- Born: December 15, 1890 Blairsville, Georgia
- Died: September 15, 1971 (aged 80) Blairsville, Georgia
- Education: Young Harris College University of Georgia School of Law
- Occupation: Judge
- Known for: Justice of the Supreme Court of Georgia (1945–1966)

= Thomas S. Candler =

American judge (1890–1971)

Thomas Slaughter Candler (December 15, 1890 – September 15, 1971) was a justice of the Supreme Court of Georgia from 1945 to 1966.

==Biography==
Born in Blairsville, Georgia, Candler received a B.A. from Young Harris College in 1913, followed by a J.D. from the University of Georgia in 1915. He was shortly thereafter elected mayor of Blairsville, serving in that office from 1916 to 1920. From 1927 to 1938, he served as United States commissioner for northeast Georgia.
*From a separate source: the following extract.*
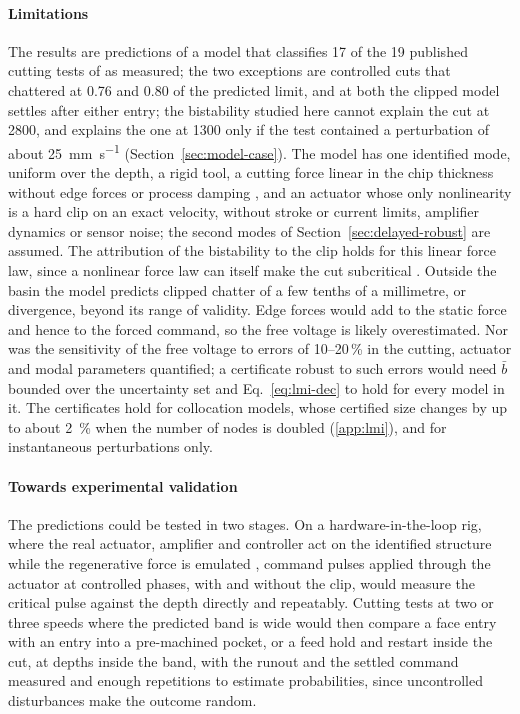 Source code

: \paragraph{Limitations}
The results are predictions of a model that classifies 17 of the 19 published cutting tests of \citet{ozsoy2026robust} as measured; the two exceptions are controlled cuts that chattered at 0.76 and 0.80 of the predicted limit, and at both the clipped model settles after either entry; the bistability studied here cannot explain the cut at \SI{2800}{\rpm}, and explains the one at \SI{1300}{\rpm} only if the test contained a perturbation of about \SI{25}{\milli\metre\per\second} (Section~\ref{sec:model-case}). The model has one identified mode, uniform over the depth, a rigid tool, a cutting force linear in the chip thickness without edge forces or process damping \citep{altintas2012book,budak2010process}, and an actuator whose only nonlinearity is a hard clip on an exact velocity, without stroke or current limits, amplifier dynamics or sensor noise; the second modes of Section~\ref{sec:delayed-robust} are assumed. The attribution of the bistability to the clip holds for this linear force law, since a nonlinear force law can itself make the cut subcritical \citep{kalmarnagy2001subcritical,dombovari2008estimates}. Outside the basin the model predicts clipped chatter of a few tenths of a millimetre, or divergence, beyond its range of validity. Edge forces would add to the static force and hence to the forced command, so the free voltage is likely overestimated. Nor was the sensitivity of the free voltage to errors of 10--20\,\% in the cutting, actuator and modal parameters quantified; a certificate robust to such errors would need $\bar b$ bounded over the uncertainty set and Eq.~\eqref{eq:lmi-dec} to hold for every model in it. The certificates hold for collocation models, whose certified size changes by up to about \SI{2}{\percent} when the number of nodes is doubled (\ref{app:lmi}), and for instantaneous perturbations only.

\paragraph{Towards experimental validation}
The predictions could be tested in two stages. On a hardware-in-the-loop rig, where the real actuator, amplifier and controller act on the identified structure while the regenerative force is emulated \citep{sahu2021bistability,sahu2023adaptive,mancisidor2019mechatronics}, command pulses applied through the actuator at controlled phases, with and without the clip, would measure the critical pulse against the depth directly and repeatably. Cutting tests at two or three speeds where the predicted band is wide would then compare a face entry with an entry into a pre-machined pocket, or a feed hold and restart inside the cut, at depths inside the band, with the runout and the settled command measured and enough repetitions to estimate probabilities, since uncontrolled disturbances make the outcome random.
He was judge of the Superior Court of the Northeast Circuit from 1939 to 1945, when Governor Ellis Arnall appointed Candler to a newly established seat on the state supreme court. Candler ran for election to the full term, and remained on the court until his retirement in 1966. He was at various times in his career involved in the state Democratic Party.

==Personal life and death==
Candler had a wife, Beulah, with whom he had two daughters and one son.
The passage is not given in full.